Document images with source code
* * *
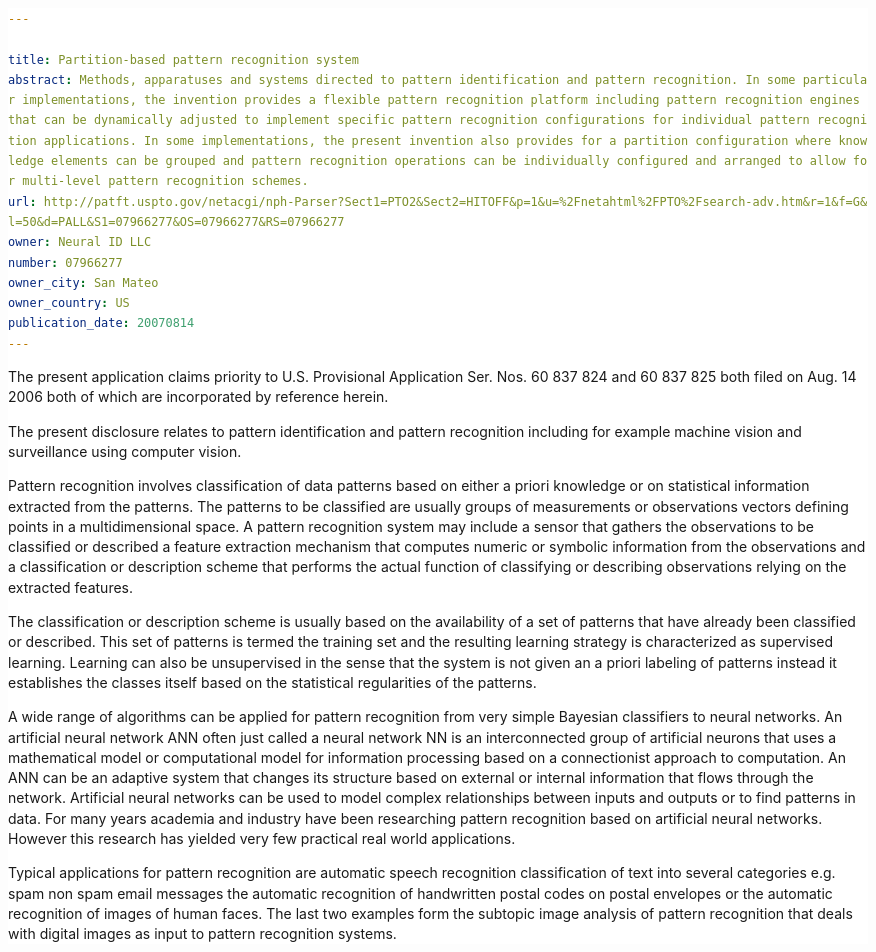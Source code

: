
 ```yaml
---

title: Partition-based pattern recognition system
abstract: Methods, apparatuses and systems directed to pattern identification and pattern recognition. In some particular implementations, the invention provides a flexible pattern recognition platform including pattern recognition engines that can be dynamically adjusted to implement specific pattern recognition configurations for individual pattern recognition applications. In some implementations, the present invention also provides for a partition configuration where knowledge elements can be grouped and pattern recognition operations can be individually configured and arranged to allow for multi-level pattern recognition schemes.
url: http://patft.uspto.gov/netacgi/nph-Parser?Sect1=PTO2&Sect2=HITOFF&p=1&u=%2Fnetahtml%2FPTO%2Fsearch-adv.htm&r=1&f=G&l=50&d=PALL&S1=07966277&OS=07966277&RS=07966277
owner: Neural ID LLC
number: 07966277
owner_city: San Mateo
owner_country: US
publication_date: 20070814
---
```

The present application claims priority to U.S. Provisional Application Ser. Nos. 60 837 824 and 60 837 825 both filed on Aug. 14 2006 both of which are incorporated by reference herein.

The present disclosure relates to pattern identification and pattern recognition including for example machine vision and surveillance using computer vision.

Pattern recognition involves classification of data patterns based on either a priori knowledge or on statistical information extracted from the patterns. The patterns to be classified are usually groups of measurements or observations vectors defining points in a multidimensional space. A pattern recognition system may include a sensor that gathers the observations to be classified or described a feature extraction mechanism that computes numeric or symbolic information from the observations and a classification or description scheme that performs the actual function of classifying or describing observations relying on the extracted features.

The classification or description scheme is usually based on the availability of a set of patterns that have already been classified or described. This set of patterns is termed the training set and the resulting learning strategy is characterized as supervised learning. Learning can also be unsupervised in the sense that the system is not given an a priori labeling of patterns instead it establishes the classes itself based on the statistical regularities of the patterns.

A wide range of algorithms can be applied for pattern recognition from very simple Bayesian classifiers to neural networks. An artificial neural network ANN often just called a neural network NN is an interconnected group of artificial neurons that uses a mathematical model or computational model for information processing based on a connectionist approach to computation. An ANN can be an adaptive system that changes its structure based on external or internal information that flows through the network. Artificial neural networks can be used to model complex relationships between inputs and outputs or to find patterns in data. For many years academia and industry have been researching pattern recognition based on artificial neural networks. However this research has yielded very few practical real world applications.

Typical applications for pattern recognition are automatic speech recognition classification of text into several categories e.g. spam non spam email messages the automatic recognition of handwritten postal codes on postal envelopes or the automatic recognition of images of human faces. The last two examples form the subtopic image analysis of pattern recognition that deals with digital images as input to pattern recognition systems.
* * *
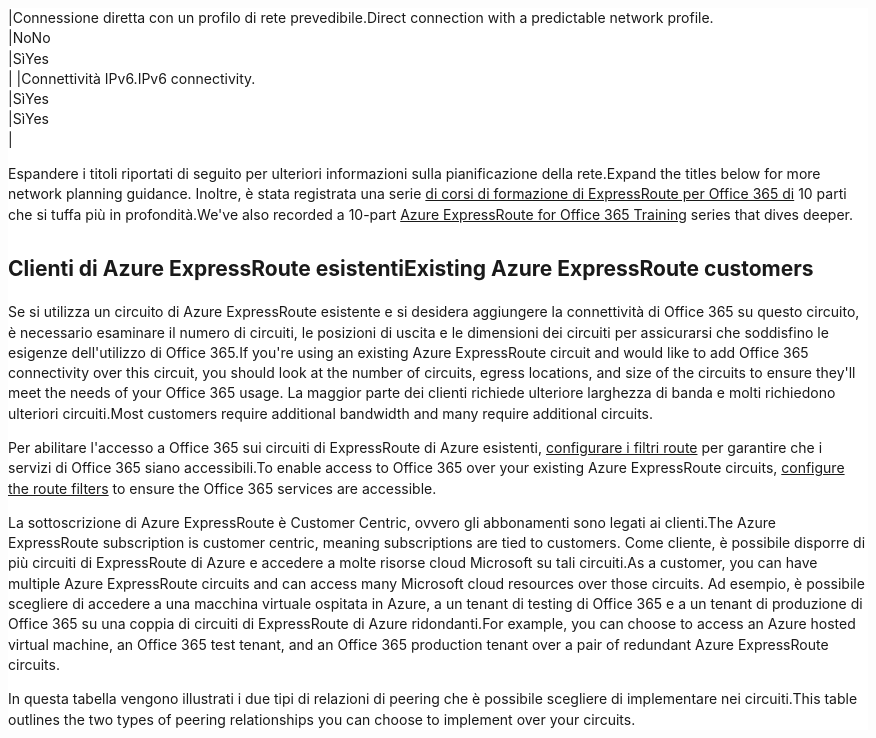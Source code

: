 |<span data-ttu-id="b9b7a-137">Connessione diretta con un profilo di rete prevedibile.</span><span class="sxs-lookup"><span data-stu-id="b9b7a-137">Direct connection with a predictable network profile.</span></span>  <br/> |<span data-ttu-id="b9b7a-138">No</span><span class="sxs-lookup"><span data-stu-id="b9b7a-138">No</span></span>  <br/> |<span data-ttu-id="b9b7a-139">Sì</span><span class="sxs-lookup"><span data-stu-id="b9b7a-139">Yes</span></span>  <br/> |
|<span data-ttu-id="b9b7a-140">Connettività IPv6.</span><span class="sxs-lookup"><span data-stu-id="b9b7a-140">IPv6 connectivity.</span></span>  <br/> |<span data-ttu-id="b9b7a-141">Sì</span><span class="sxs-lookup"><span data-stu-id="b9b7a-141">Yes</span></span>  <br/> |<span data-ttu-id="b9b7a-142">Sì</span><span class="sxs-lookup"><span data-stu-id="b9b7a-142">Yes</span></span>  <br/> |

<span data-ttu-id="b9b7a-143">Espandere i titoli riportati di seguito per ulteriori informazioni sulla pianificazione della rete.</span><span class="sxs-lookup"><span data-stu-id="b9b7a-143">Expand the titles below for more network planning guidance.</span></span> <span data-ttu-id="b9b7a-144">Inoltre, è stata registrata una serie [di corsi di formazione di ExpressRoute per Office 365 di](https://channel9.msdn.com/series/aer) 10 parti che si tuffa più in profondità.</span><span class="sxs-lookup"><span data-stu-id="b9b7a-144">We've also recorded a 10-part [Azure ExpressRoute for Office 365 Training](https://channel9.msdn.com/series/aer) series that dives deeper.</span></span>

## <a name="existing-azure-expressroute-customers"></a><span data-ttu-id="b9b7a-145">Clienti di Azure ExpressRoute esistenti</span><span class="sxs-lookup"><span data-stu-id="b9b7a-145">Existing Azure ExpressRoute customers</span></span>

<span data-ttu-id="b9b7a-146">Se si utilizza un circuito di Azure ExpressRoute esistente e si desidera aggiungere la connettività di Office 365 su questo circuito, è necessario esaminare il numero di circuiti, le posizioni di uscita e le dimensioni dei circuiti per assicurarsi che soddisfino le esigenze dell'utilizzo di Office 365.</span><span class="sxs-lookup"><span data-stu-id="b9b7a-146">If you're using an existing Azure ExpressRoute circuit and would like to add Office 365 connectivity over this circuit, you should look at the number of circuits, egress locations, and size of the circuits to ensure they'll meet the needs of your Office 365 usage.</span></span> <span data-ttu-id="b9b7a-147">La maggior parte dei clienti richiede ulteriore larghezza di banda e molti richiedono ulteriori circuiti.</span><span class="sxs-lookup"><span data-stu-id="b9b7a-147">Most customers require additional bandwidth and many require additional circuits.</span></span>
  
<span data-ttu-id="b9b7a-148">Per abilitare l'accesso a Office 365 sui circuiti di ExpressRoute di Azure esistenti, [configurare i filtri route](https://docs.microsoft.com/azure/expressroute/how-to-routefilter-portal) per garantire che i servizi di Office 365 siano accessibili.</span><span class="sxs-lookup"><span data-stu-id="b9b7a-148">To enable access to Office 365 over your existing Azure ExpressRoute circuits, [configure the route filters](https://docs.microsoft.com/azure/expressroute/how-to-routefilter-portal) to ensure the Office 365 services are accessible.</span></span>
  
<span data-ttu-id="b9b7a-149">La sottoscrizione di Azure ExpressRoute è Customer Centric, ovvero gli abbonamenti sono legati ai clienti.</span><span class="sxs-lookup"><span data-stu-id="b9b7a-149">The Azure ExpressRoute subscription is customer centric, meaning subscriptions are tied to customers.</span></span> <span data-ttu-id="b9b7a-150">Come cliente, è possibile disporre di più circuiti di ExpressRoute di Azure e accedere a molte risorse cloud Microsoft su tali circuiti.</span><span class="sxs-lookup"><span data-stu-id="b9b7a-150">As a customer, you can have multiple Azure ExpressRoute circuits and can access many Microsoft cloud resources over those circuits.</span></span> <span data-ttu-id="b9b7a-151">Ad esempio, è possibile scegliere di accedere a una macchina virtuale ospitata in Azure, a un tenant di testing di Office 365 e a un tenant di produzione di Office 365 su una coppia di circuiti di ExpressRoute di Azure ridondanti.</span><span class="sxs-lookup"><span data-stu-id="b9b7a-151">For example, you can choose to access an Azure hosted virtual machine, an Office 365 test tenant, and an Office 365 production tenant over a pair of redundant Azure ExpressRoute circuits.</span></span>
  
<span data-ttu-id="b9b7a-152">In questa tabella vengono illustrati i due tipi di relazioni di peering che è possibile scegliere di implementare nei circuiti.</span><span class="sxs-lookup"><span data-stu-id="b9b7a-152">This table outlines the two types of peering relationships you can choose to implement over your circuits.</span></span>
* * *
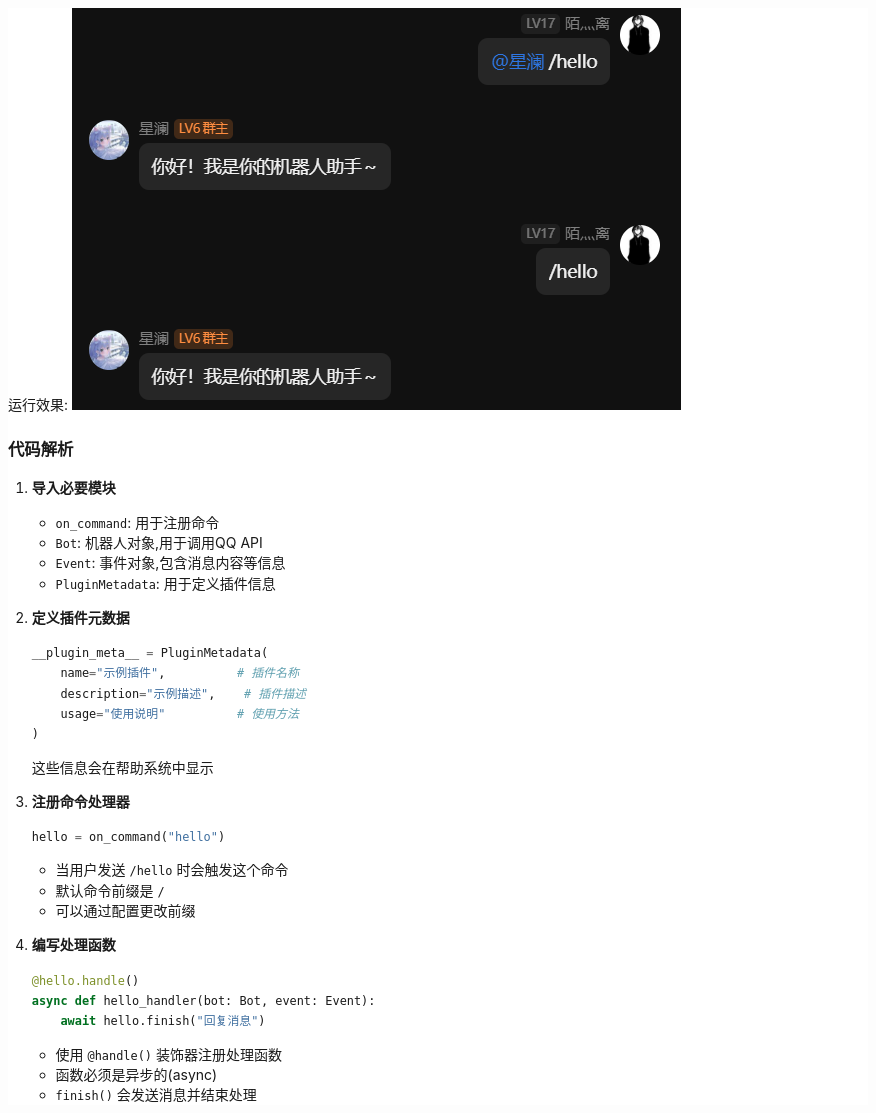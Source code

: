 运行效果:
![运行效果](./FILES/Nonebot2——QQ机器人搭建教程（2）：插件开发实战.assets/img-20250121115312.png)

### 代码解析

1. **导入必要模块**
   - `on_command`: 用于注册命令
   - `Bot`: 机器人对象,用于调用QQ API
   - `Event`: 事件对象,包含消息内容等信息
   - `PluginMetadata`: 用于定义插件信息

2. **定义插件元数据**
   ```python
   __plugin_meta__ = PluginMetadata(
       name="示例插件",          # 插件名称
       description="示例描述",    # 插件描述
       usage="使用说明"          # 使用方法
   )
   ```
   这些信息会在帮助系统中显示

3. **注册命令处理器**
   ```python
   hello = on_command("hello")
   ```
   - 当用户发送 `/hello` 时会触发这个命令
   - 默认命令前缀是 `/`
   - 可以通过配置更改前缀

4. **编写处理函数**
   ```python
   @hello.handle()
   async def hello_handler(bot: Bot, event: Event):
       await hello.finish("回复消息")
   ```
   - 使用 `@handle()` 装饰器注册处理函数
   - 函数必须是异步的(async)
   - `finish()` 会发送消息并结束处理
* * *
(Task item):
Each line above that contains "connectivity" counts once; report the resulting number and nothing else.

(Reply to the exercise):
2